Arya Permana, de trece años, es de Indonesia y hace algunos años era considerado el niño más pesado del mundo.
Su dieta consistía principalmente en fideos instantáneos, refrescos y pollo frito, alimentos muy calóricos y especialmente perjudiciales para la salud.

Como consecuencia, a los 10 años llegó a pesar nada menos que 191,9 kilogramos (420 libras).
Debido a su grave obesidad, al niño le resultaba muy difícil moverse; incluso caminar cinco metros era un enorme desafío.
Arya tuvo que recibir educación en casa porque no podía llegar por sí mismo a la escuela.

Lo más preocupante era que su obesidad ponía en peligro su vida: su corazón, sus pulmones y sus articulaciones soportaban una enorme presión.
Los médicos tomaron una decisión drástica: realizarle una cirugía bariátrica.
Arya se convirtió así en uno de los pacientes más jóvenes en someterse a este tipo de intervención.
La operación, combinada con una dieta estricta que incluía pescado, verduras y frutas, produjo resultados sorprendentes: el niño perdió 106 kilogramos (235 libras).

Hoy pesa 85,8 kilogramos y su vida ha cambiado por completo.
Ahora Arya no solo puede caminar, sino incluso correr por las mañanas, algo que antes parecía imposible.
Ha vuelto a relacionarse con sus amigos, hace planes y sueña con su futuro.

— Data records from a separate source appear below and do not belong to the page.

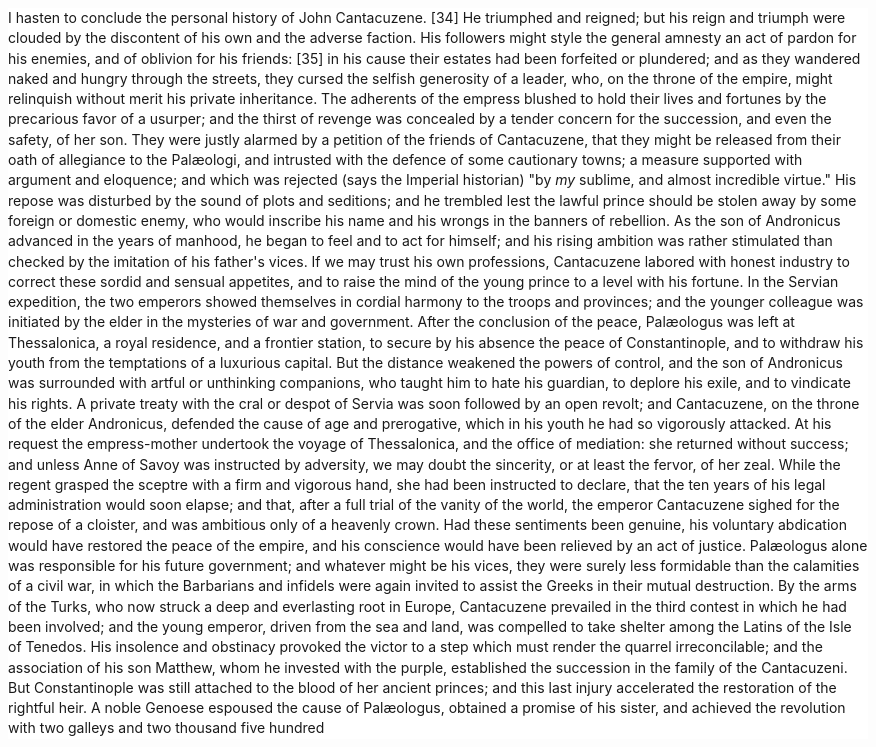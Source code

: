 I hasten to conclude the personal history of John Cantacuzene. [34] He
triumphed and reigned; but his reign and triumph were clouded by the
discontent of his own and the adverse faction. His followers might style
the general amnesty an act of pardon for his enemies, and of oblivion
for his friends: [35] in his cause their estates had been forfeited or
plundered; and as they wandered naked and hungry through the streets,
they cursed the selfish generosity of a leader, who, on the throne of
the empire, might relinquish without merit his private inheritance. The
adherents of the empress blushed to hold their lives and fortunes by the
precarious favor of a usurper; and the thirst of revenge was concealed
by a tender concern for the succession, and even the safety, of her son.
They were justly alarmed by a petition of the friends of Cantacuzene,
that they might be released from their oath of allegiance to the
Palæologi, and intrusted with the defence of some cautionary towns; a
measure supported with argument and eloquence; and which was rejected
(says the Imperial historian) "by _my_ sublime, and almost incredible
virtue." His repose was disturbed by the sound of plots and seditions;
and he trembled lest the lawful prince should be stolen away by some
foreign or domestic enemy, who would inscribe his name and his wrongs in
the banners of rebellion. As the son of Andronicus advanced in the years
of manhood, he began to feel and to act for himself; and his rising
ambition was rather stimulated than checked by the imitation of his
father's vices. If we may trust his own professions, Cantacuzene labored
with honest industry to correct these sordid and sensual appetites, and
to raise the mind of the young prince to a level with his fortune. In
the Servian expedition, the two emperors showed themselves in cordial
harmony to the troops and provinces; and the younger colleague was
initiated by the elder in the mysteries of war and government. After the
conclusion of the peace, Palæologus was left at Thessalonica, a royal
residence, and a frontier station, to secure by his absence the peace
of Constantinople, and to withdraw his youth from the temptations of a
luxurious capital. But the distance weakened the powers of control,
and the son of Andronicus was surrounded with artful or unthinking
companions, who taught him to hate his guardian, to deplore his exile,
and to vindicate his rights. A private treaty with the cral or despot
of Servia was soon followed by an open revolt; and Cantacuzene, on
the throne of the elder Andronicus, defended the cause of age and
prerogative, which in his youth he had so vigorously attacked. At his
request the empress-mother undertook the voyage of Thessalonica, and the
office of mediation: she returned without success; and unless Anne of
Savoy was instructed by adversity, we may doubt the sincerity, or at
least the fervor, of her zeal. While the regent grasped the sceptre with
a firm and vigorous hand, she had been instructed to declare, that the
ten years of his legal administration would soon elapse; and that, after
a full trial of the vanity of the world, the emperor Cantacuzene sighed
for the repose of a cloister, and was ambitious only of a heavenly
crown. Had these sentiments been genuine, his voluntary abdication would
have restored the peace of the empire, and his conscience would have
been relieved by an act of justice. Palæologus alone was responsible for
his future government; and whatever might be his vices, they were
surely less formidable than the calamities of a civil war, in which the
Barbarians and infidels were again invited to assist the Greeks in their
mutual destruction. By the arms of the Turks, who now struck a deep and
everlasting root in Europe, Cantacuzene prevailed in the third contest
in which he had been involved; and the young emperor, driven from the
sea and land, was compelled to take shelter among the Latins of the Isle
of Tenedos. His insolence and obstinacy provoked the victor to a step
which must render the quarrel irreconcilable; and the association of
his son Matthew, whom he invested with the purple, established the
succession in the family of the Cantacuzeni. But Constantinople was
still attached to the blood of her ancient princes; and this last
injury accelerated the restoration of the rightful heir. A noble Genoese
espoused the cause of Palæologus, obtained a promise of his sister, and
achieved the revolution with two galleys and two thousand five hundred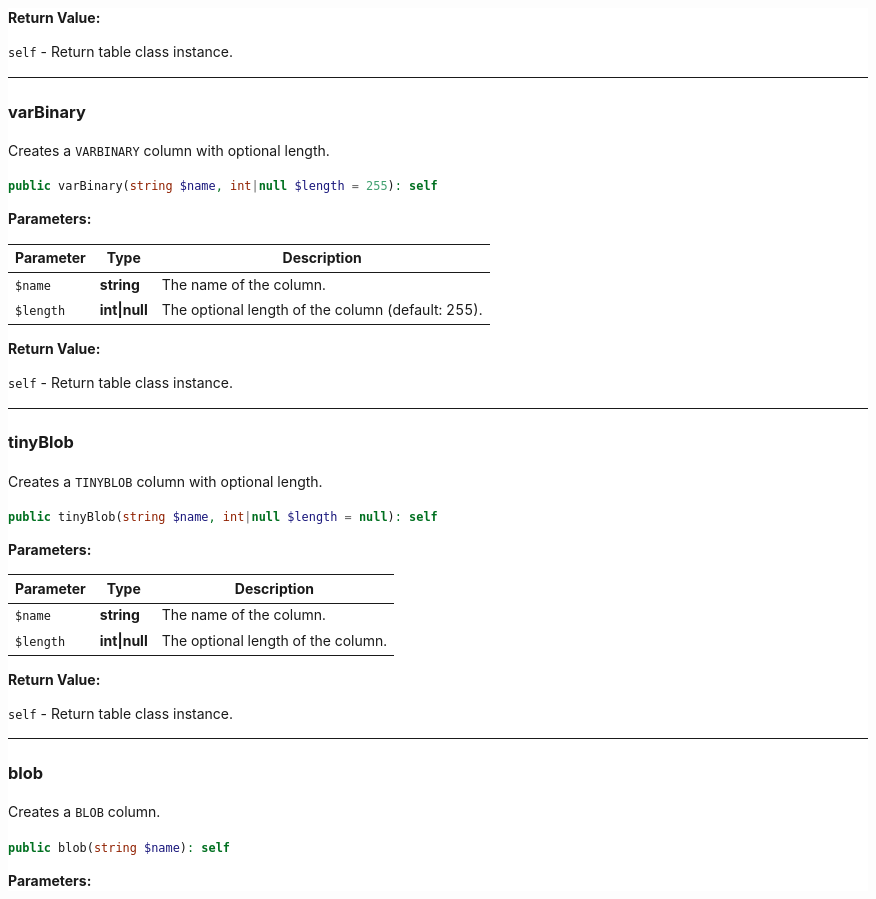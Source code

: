 **Return Value:**

`self` - Return table class instance.

***

### varBinary

Creates a `VARBINARY` column with optional length.

```php
public varBinary(string $name, int|null $length = 255): self
```

**Parameters:**

| Parameter | Type | Description |
|-----------|------|-------------|
| `$name` | **string** | The name of the column. |
| `$length` | **int&#124;null** | The optional length of the column (default: 255). |

**Return Value:**

`self` - Return table class instance.

***

### tinyBlob

Creates a `TINYBLOB` column with optional length.

```php
public tinyBlob(string $name, int|null $length = null): self
```

**Parameters:**

| Parameter | Type | Description |
|-----------|------|-------------|
| `$name` | **string** | The name of the column. |
| `$length` | **int&#124;null** | The optional length of the column. |

**Return Value:**

`self` - Return table class instance.

***

### blob

Creates a `BLOB` column.

```php
public blob(string $name): self
```

**Parameters:**
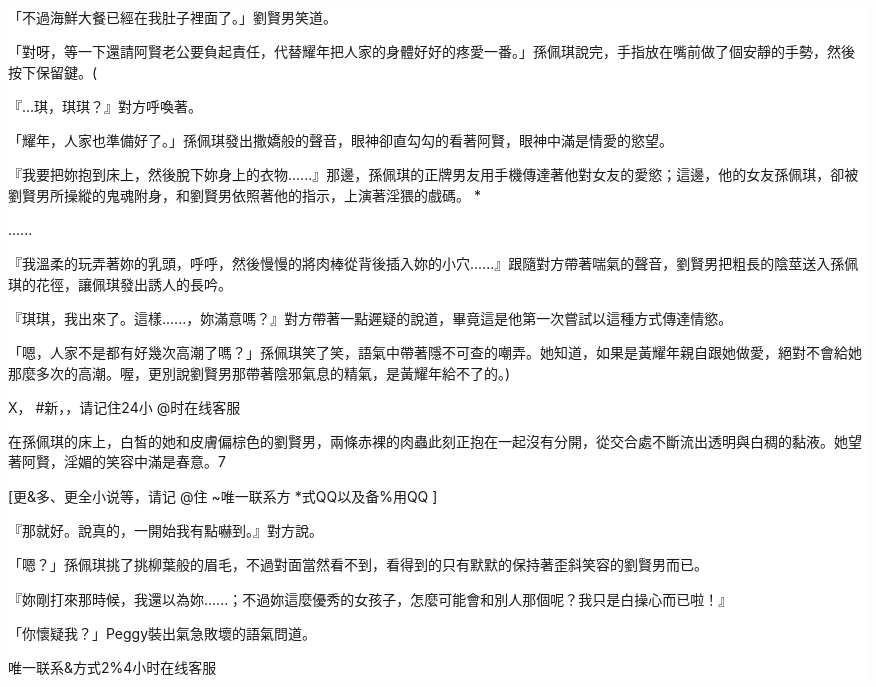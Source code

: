 

「不過海鮮大餐已經在我肚子裡面了。」劉賢男笑道。



「對呀，等一下還請阿賢老公要負起責任，代替耀年把人家的身體好好的疼愛一番。」孫佩琪說完，手指放在嘴前做了個安靜的手勢，然後按下保留鍵。(





『...琪，琪琪？』對方呼喚著。





「耀年，人家也準備好了。」孫佩琪發出撒嬌般的聲音，眼神卻直勾勾的看著阿賢，眼神中滿是情愛的慾望。



『我要把妳抱到床上，然後脫下妳身上的衣物......』那邊，孫佩琪的正牌男友用手機傳達著他對女友的愛慾；這邊，他的女友孫佩琪，卻被劉賢男所操縱的鬼魂附身，和劉賢男依照著他的指示，上演著淫猥的戲碼。 *





......



『我溫柔的玩弄著妳的乳頭，呼呼，然後慢慢的將肉棒從背後插入妳的小穴......』跟隨對方帶著喘氣的聲音，劉賢男把粗長的陰莖送入孫佩琪的花徑，讓佩琪發出誘人的長吟。







『琪琪，我出來了。這樣......，妳滿意嗎？』對方帶著一點遲疑的說道，畢竟這是他第一次嘗試以這種方式傳達情慾。



「嗯，人家不是都有好幾次高潮了嗎？」孫佩琪笑了笑，語氣中帶著隱不可查的嘲弄。她知道，如果是黃耀年親自跟她做愛，絕對不會給她那麼多次的高潮。喔，更別說劉賢男那帶著陰邪氣息的精氣，是黃耀年給不了的。)

X， #新，，请记住24小 @时在线客服



在孫佩琪的床上，白皙的她和皮膚偏棕色的劉賢男，兩條赤裸的肉蟲此刻正抱在一起沒有分開，從交合處不斷流出透明與白稠的黏液。她望著阿賢，淫媚的笑容中滿是春意。7



 [更&多、更全小说等，请记 @住 ~唯一联系方 *式QQ以及备%用QQ ]



『那就好。說真的，一開始我有點嚇到。』對方說。



「嗯？」孫佩琪挑了挑柳葉般的眉毛，不過對面當然看不到，看得到的只有默默的保持著歪斜笑容的劉賢男而已。



『妳剛打來那時候，我還以為妳......；不過妳這麼優秀的女孩子，怎麼可能會和別人那個呢？我只是白操心而已啦！』





「你懷疑我？」Peggy裝出氣急敗壞的語氣問道。



唯一联系&方式2%4小时在线客服
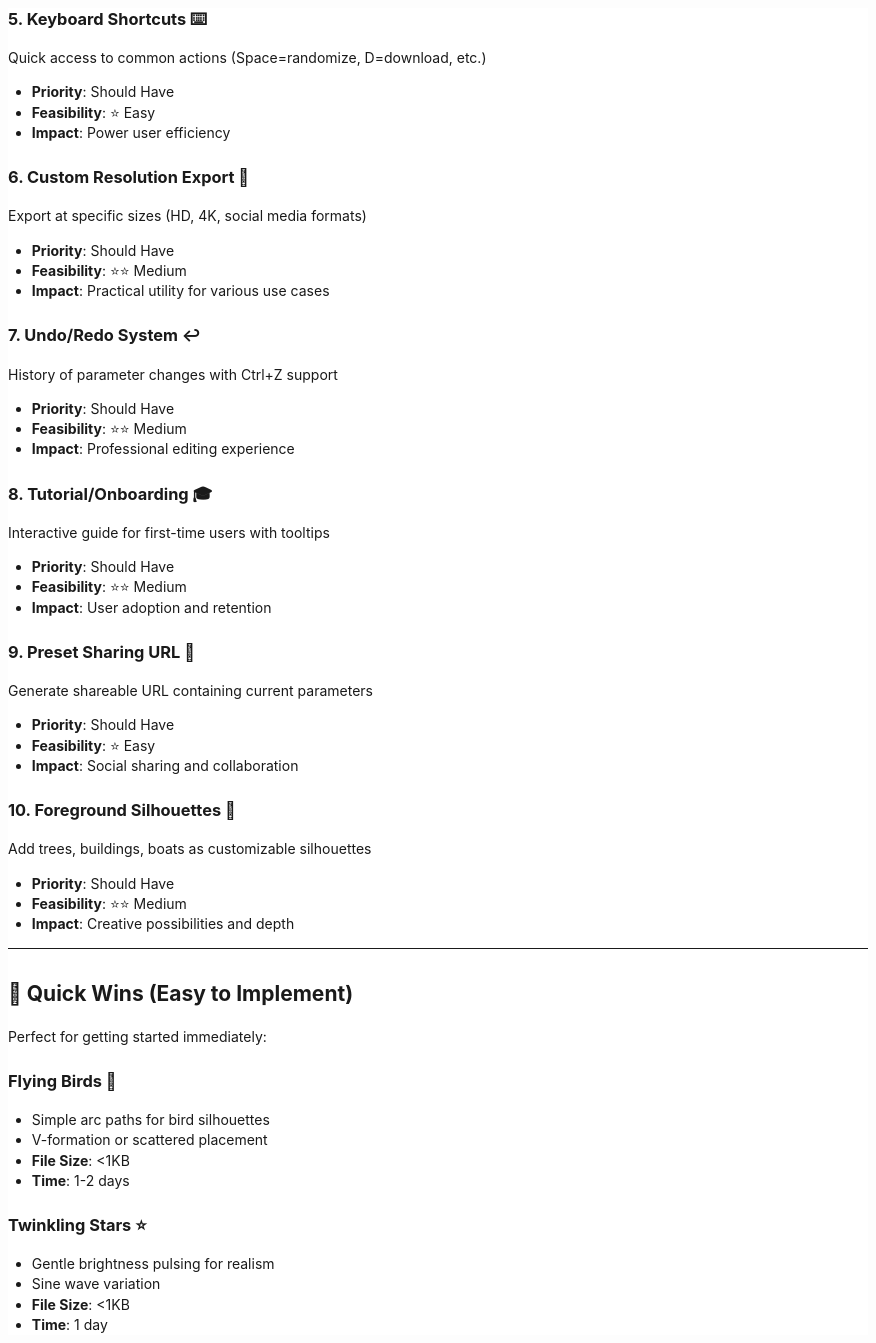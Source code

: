 ### 5. Keyboard Shortcuts ⌨️
Quick access to common actions (Space=randomize, D=download, etc.)
- **Priority**: Should Have
- **Feasibility**: ⭐ Easy
- **Impact**: Power user efficiency

### 6. Custom Resolution Export 📐
Export at specific sizes (HD, 4K, social media formats)
- **Priority**: Should Have
- **Feasibility**: ⭐⭐ Medium
- **Impact**: Practical utility for various use cases

### 7. Undo/Redo System ↩️
History of parameter changes with Ctrl+Z support
- **Priority**: Should Have
- **Feasibility**: ⭐⭐ Medium
- **Impact**: Professional editing experience

### 8. Tutorial/Onboarding 🎓
Interactive guide for first-time users with tooltips
- **Priority**: Should Have
- **Feasibility**: ⭐⭐ Medium
- **Impact**: User adoption and retention

### 9. Preset Sharing URL 🔗
Generate shareable URL containing current parameters
- **Priority**: Should Have
- **Feasibility**: ⭐ Easy
- **Impact**: Social sharing and collaboration

### 10. Foreground Silhouettes 🌳
Add trees, buildings, boats as customizable silhouettes
- **Priority**: Should Have
- **Feasibility**: ⭐⭐ Medium
- **Impact**: Creative possibilities and depth

---

## 🚀 Quick Wins (Easy to Implement)

Perfect for getting started immediately:

### Flying Birds 🦅
- Simple arc paths for bird silhouettes
- V-formation or scattered placement
- **File Size**: <1KB
- **Time**: 1-2 days

### Twinkling Stars ⭐
- Gentle brightness pulsing for realism
- Sine wave variation
- **File Size**: <1KB
- **Time**: 1 day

Sin embargo, su camino hacia una vida plenamente recuperada aún no ha terminado: después de la enorme pérdida de peso, Arya quedó con grandes pliegues de piel sobrante.
Su nuevo objetivo es someterse a una cirugía para eliminar el exceso de piel y completar esta increíble transformación, que ha inspirado a miles de personas en todo el mundo.